(TASK GOAL): Your job is to copy every line in the material containing the word "added".

(SOURCE INFORMATION):
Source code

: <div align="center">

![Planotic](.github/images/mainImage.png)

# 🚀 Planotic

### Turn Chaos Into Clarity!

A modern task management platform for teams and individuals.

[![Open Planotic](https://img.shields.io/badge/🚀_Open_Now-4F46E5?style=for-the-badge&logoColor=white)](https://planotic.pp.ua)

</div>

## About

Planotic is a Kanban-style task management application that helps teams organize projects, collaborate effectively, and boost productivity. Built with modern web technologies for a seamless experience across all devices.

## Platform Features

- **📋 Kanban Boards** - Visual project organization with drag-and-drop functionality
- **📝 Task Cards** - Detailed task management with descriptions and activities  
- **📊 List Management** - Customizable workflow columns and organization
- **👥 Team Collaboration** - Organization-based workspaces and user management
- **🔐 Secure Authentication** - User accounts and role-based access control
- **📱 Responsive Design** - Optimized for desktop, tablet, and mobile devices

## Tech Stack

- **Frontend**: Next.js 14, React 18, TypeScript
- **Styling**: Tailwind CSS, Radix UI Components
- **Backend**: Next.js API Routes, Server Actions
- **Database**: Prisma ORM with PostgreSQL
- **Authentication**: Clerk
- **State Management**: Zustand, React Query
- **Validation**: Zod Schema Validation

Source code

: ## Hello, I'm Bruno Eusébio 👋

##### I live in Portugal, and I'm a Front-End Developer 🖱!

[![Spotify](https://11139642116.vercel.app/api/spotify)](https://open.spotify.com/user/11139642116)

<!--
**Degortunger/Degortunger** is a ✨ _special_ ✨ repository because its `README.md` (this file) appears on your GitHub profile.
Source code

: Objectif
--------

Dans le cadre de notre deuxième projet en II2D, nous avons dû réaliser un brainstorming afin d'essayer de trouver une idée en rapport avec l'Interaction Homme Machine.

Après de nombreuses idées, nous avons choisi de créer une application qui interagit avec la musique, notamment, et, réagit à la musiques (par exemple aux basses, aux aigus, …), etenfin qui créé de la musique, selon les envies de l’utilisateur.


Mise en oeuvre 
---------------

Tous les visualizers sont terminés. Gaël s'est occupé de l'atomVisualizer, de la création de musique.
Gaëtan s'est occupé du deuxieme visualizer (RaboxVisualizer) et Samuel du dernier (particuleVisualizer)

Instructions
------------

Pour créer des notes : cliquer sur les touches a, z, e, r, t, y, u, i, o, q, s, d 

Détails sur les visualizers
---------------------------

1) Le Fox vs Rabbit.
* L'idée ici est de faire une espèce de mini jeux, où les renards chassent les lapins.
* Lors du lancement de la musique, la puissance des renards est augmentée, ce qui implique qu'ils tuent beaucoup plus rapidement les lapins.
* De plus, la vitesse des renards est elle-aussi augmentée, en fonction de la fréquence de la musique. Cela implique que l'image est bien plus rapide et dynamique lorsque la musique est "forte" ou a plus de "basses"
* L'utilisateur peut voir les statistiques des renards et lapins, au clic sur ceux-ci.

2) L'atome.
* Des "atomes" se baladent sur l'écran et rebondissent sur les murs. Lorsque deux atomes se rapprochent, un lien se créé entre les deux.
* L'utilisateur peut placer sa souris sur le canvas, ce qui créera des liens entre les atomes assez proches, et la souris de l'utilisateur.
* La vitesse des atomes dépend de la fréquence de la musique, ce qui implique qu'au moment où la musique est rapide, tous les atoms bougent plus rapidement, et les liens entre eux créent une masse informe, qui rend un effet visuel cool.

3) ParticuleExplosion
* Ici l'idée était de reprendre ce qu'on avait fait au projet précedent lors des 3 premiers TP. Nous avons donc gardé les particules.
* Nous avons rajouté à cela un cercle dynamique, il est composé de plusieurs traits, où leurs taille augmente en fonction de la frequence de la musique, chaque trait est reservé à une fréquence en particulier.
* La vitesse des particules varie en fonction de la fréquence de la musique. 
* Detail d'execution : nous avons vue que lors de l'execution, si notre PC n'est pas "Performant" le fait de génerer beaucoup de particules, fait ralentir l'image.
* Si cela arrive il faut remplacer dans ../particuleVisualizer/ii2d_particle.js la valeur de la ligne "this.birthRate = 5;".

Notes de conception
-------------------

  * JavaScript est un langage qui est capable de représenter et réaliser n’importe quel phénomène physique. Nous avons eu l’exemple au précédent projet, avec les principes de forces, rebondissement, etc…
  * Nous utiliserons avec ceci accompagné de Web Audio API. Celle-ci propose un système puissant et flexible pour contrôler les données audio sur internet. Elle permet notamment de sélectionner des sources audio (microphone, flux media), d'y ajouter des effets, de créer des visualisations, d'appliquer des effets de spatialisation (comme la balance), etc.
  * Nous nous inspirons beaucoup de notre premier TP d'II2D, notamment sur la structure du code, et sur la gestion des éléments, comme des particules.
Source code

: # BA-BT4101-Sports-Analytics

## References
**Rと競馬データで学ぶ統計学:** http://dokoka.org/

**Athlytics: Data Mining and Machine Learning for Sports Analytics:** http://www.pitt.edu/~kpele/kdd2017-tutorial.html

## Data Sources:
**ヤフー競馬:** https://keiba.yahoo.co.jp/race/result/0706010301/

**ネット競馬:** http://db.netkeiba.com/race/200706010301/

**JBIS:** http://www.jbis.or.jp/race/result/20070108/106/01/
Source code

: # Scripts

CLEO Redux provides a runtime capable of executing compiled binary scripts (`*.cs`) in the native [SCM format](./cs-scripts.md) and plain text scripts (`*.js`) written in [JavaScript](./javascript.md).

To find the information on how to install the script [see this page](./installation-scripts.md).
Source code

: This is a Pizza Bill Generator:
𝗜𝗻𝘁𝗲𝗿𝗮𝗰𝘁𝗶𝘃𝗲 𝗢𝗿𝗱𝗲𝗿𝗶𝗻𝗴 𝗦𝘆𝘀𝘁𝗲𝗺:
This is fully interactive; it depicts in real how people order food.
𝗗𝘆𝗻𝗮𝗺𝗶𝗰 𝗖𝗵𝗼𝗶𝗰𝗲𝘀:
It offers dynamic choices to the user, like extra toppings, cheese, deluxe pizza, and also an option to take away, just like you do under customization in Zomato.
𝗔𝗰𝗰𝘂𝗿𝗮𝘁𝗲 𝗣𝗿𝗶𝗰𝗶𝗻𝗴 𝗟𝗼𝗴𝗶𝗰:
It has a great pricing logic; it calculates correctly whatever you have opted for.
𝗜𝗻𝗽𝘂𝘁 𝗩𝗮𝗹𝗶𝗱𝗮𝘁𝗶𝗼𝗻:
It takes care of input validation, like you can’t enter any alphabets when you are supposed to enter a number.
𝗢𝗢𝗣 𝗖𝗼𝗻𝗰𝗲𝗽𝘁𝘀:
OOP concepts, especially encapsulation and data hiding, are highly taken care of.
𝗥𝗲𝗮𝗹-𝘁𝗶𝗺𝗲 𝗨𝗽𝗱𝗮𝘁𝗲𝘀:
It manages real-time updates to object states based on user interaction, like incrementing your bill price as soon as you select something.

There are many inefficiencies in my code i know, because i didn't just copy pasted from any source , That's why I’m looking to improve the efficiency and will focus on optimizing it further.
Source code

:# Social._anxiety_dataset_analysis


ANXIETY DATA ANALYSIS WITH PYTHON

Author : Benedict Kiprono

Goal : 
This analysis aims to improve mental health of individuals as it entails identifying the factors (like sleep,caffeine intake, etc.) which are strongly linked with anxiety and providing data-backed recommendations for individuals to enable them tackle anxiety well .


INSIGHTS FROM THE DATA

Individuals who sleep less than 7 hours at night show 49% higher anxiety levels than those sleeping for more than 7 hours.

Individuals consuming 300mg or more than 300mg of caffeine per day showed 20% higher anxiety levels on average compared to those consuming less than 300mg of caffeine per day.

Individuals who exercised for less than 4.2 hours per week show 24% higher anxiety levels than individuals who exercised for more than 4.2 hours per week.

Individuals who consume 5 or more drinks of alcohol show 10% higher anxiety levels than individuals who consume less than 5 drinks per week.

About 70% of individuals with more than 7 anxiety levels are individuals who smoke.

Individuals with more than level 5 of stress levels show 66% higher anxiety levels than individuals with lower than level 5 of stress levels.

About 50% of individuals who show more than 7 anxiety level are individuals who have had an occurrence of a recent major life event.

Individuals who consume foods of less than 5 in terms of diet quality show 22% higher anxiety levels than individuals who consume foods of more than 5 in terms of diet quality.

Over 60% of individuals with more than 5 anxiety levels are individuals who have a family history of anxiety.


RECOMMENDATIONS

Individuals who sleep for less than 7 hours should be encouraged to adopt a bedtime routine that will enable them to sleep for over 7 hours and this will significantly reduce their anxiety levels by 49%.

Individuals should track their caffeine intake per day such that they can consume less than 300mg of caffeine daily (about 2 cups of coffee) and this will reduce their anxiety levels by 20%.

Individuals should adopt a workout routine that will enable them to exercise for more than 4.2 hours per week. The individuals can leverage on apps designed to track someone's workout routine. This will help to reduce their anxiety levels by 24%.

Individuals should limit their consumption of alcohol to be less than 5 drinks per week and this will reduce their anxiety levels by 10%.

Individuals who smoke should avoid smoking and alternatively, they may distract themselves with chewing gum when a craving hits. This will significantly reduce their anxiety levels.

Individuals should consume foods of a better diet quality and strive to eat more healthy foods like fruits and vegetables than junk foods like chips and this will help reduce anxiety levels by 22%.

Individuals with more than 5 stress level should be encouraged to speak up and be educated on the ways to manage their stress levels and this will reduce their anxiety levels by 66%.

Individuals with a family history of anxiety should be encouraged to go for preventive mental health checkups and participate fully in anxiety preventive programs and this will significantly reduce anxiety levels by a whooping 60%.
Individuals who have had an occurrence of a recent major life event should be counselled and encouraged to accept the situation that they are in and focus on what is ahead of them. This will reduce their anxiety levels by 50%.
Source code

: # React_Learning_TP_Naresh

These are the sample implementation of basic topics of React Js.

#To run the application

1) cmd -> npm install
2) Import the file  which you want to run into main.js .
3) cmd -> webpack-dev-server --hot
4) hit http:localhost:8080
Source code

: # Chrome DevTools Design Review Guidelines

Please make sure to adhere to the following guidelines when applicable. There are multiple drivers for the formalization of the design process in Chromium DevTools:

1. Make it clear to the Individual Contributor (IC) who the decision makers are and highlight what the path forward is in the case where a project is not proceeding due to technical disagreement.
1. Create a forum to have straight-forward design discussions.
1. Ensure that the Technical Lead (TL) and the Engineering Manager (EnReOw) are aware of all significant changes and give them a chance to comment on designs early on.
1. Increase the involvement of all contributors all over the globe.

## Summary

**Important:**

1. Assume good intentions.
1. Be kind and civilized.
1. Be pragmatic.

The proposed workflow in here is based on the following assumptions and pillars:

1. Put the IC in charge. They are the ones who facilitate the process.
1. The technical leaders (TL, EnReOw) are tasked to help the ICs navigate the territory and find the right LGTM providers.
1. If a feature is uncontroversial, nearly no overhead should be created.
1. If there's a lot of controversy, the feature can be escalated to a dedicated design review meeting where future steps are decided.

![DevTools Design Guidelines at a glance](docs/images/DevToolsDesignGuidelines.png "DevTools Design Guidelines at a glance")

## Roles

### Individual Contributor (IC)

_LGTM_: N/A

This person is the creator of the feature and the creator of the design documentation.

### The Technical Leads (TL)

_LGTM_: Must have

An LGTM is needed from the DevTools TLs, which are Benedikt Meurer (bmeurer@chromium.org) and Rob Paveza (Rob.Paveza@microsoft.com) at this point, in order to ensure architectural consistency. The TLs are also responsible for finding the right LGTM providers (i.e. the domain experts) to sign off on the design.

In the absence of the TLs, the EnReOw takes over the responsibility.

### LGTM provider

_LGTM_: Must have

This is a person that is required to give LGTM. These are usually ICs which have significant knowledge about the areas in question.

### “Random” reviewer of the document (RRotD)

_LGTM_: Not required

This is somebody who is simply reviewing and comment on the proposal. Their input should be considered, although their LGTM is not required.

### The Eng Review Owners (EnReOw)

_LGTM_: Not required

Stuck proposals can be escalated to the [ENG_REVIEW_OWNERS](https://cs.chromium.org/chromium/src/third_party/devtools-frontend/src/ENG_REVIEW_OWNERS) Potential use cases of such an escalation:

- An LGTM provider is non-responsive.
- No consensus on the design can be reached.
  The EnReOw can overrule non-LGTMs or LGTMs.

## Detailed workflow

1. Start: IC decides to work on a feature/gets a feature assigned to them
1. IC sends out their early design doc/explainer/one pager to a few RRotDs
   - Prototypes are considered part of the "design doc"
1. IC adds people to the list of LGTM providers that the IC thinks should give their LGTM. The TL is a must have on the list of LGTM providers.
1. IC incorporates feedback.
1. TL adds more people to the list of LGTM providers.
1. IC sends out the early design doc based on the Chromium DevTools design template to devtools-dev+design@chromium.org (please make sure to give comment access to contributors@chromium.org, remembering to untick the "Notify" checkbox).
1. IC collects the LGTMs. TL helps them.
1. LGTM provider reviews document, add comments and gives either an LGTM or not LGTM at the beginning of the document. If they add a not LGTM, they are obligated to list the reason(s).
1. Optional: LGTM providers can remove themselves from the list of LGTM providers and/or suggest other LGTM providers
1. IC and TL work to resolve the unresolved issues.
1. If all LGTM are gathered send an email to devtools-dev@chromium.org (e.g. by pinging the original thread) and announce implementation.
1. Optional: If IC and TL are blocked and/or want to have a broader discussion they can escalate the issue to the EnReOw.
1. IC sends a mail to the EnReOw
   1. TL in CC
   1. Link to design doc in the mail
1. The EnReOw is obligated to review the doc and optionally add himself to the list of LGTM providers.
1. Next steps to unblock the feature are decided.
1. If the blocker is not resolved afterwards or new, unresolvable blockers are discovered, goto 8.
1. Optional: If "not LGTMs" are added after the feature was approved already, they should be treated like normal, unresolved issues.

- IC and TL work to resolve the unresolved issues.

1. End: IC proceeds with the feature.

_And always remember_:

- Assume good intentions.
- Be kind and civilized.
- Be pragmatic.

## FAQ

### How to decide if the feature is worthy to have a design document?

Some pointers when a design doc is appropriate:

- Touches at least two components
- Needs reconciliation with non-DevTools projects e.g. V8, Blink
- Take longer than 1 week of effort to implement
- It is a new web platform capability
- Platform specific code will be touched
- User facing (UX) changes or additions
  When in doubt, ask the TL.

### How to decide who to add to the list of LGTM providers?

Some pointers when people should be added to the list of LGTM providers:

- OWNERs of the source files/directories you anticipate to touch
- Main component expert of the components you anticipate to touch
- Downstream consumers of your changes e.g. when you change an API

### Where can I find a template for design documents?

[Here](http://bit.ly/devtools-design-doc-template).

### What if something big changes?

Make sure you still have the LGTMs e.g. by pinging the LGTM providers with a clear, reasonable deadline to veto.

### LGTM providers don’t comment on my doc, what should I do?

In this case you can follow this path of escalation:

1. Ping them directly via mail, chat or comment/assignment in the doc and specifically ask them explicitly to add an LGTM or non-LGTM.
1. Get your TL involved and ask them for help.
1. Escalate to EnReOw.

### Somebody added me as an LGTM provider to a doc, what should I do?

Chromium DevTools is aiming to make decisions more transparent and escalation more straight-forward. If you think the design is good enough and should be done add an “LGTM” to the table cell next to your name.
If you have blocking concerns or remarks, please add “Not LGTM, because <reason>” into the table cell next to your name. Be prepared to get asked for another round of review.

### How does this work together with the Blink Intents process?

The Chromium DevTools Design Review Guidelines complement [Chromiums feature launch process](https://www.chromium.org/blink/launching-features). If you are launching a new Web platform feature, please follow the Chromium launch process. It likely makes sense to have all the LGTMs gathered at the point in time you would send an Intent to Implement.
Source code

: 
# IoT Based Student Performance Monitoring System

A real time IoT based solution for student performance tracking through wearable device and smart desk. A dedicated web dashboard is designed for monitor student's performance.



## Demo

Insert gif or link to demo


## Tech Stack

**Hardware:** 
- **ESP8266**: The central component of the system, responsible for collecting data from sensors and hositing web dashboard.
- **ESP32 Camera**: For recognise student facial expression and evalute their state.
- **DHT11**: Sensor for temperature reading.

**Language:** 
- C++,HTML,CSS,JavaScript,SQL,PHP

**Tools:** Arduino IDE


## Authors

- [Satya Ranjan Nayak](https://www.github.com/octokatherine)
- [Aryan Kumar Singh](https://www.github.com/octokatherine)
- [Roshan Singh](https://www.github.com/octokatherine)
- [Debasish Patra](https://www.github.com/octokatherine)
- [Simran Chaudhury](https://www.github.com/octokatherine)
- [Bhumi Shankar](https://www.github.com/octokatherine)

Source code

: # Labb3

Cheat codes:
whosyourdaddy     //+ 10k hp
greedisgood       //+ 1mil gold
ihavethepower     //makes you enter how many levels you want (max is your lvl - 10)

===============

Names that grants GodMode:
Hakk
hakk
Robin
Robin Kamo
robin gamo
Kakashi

(SOLUTION TO THIS EXERCISE):
1. Optional: If "not LGTMs" are added after the feature was approved already, they should be treated like normal, unresolved issues.
Some pointers when people should be added to the list of LGTM providers:
### Somebody added me as an LGTM provider to a doc, what should I do?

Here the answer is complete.